What you should do
Without omitting anything, return the records precisely as given.

Items from a data source

- Opening Delimiter -

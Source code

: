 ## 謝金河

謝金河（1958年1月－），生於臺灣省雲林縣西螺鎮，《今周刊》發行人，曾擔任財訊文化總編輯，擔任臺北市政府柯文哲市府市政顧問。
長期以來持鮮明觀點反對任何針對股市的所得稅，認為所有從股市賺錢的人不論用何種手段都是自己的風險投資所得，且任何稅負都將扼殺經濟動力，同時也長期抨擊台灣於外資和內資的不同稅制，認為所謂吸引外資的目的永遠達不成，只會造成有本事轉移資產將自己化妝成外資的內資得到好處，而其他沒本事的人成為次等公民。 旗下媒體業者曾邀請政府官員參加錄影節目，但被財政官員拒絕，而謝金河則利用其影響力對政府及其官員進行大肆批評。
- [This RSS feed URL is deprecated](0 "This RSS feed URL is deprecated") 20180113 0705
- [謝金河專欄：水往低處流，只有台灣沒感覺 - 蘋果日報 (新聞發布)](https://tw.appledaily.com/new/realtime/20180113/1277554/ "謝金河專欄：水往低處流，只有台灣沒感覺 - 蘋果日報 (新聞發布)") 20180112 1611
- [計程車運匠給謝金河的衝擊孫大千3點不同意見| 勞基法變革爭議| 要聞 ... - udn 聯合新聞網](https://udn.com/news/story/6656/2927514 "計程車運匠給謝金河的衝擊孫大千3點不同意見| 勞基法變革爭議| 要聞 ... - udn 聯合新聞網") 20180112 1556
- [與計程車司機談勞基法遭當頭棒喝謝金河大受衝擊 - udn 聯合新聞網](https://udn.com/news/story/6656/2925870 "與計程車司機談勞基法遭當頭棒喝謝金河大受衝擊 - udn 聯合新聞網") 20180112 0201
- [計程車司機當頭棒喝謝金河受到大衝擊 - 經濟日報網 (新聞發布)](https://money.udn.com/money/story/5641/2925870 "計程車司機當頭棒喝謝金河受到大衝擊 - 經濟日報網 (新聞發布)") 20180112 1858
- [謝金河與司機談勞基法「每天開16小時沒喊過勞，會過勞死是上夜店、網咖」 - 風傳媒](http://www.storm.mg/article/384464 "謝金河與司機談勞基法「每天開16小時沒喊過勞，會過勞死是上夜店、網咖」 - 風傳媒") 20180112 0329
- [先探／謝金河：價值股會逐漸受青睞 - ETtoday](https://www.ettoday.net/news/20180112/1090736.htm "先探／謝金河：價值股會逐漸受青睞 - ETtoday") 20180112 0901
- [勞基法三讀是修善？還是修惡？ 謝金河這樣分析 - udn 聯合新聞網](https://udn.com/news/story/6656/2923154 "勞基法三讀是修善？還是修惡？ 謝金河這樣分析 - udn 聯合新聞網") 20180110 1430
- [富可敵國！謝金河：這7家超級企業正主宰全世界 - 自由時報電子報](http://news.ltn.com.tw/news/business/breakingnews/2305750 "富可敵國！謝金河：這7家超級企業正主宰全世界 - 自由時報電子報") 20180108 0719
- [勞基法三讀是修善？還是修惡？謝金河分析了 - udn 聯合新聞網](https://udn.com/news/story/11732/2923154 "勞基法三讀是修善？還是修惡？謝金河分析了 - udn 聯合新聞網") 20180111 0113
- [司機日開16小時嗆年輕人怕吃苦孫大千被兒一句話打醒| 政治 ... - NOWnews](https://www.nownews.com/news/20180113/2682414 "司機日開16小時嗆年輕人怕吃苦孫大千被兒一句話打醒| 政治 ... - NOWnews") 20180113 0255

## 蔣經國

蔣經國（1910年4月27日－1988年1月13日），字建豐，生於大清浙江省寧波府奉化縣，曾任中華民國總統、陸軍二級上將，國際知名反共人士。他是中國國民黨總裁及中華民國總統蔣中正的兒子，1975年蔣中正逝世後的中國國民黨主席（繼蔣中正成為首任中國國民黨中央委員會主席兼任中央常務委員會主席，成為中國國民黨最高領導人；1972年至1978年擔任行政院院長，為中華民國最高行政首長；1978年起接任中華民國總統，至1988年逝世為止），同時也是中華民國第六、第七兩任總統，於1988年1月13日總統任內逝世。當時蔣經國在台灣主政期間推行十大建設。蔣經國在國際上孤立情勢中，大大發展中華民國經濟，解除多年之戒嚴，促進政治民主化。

- Closing Delimiter -

Answer to this exercise
Source code

: ## 謝金河

謝金河（1958年1月－），生於臺灣省雲林縣西螺鎮，《今周刊》發行人，曾擔任財訊文化總編輯，擔任臺北市政府柯文哲市府市政顧問。
長期以來持鮮明觀點反對任何針對股市的所得稅，認為所有從股市賺錢的人不論用何種手段都是自己的風險投資所得，且任何稅負都將扼殺經濟動力，同時也長期抨擊台灣於外資和內資的不同稅制，認為所謂吸引外資的目的永遠達不成，只會造成有本事轉移資產將自己化妝成外資的內資得到好處，而其他沒本事的人成為次等公民。 旗下媒體業者曾邀請政府官員參加錄影節目，但被財政官員拒絕，而謝金河則利用其影響力對政府及其官員進行大肆批評。
- [This RSS feed URL is deprecated](0 "This RSS feed URL is deprecated") 20180113 0705
- [謝金河專欄：水往低處流，只有台灣沒感覺 - 蘋果日報 (新聞發布)](https://tw.appledaily.com/new/realtime/20180113/1277554/ "謝金河專欄：水往低處流，只有台灣沒感覺 - 蘋果日報 (新聞發布)") 20180112 1611
- [計程車運匠給謝金河的衝擊孫大千3點不同意見| 勞基法變革爭議| 要聞 ... - udn 聯合新聞網](https://udn.com/news/story/6656/2927514 "計程車運匠給謝金河的衝擊孫大千3點不同意見| 勞基法變革爭議| 要聞 ... - udn 聯合新聞網") 20180112 1556
- [與計程車司機談勞基法遭當頭棒喝謝金河大受衝擊 - udn 聯合新聞網](https://udn.com/news/story/6656/2925870 "與計程車司機談勞基法遭當頭棒喝謝金河大受衝擊 - udn 聯合新聞網") 20180112 0201
- [計程車司機當頭棒喝謝金河受到大衝擊 - 經濟日報網 (新聞發布)](https://money.udn.com/money/story/5641/2925870 "計程車司機當頭棒喝謝金河受到大衝擊 - 經濟日報網 (新聞發布)") 20180112 1858
- [謝金河與司機談勞基法「每天開16小時沒喊過勞，會過勞死是上夜店、網咖」 - 風傳媒](http://www.storm.mg/article/384464 "謝金河與司機談勞基法「每天開16小時沒喊過勞，會過勞死是上夜店、網咖」 - 風傳媒") 20180112 0329
- [先探／謝金河：價值股會逐漸受青睞 - ETtoday](https://www.ettoday.net/news/20180112/1090736.htm "先探／謝金河：價值股會逐漸受青睞 - ETtoday") 20180112 0901
- [勞基法三讀是修善？還是修惡？ 謝金河這樣分析 - udn 聯合新聞網](https://udn.com/news/story/6656/2923154 "勞基法三讀是修善？還是修惡？ 謝金河這樣分析 - udn 聯合新聞網") 20180110 1430
- [富可敵國！謝金河：這7家超級企業正主宰全世界 - 自由時報電子報](http://news.ltn.com.tw/news/business/breakingnews/2305750 "富可敵國！謝金河：這7家超級企業正主宰全世界 - 自由時報電子報") 20180108 0719
- [勞基法三讀是修善？還是修惡？謝金河分析了 - udn 聯合新聞網](https://udn.com/news/story/11732/2923154 "勞基法三讀是修善？還是修惡？謝金河分析了 - udn 聯合新聞網") 20180111 0113
- [司機日開16小時嗆年輕人怕吃苦孫大千被兒一句話打醒| 政治 ... - NOWnews](https://www.nownews.com/news/20180113/2682414 "司機日開16小時嗆年輕人怕吃苦孫大千被兒一句話打醒| 政治 ... - NOWnews") 20180113 0255

## 蔣經國

蔣經國（1910年4月27日－1988年1月13日），字建豐，生於大清浙江省寧波府奉化縣，曾任中華民國總統、陸軍二級上將，國際知名反共人士。他是中國國民黨總裁及中華民國總統蔣中正的兒子，1975年蔣中正逝世後的中國國民黨主席（繼蔣中正成為首任中國國民黨中央委員會主席兼任中央常務委員會主席，成為中國國民黨最高領導人；1972年至1978年擔任行政院院長，為中華民國最高行政首長；1978年起接任中華民國總統，至1988年逝世為止），同時也是中華民國第六、第七兩任總統，於1988年1月13日總統任內逝世。當時蔣經國在台灣主政期間推行十大建設。蔣經國在國際上孤立情勢中，大大發展中華民國經濟，解除多年之戒嚴，促進政治民主化。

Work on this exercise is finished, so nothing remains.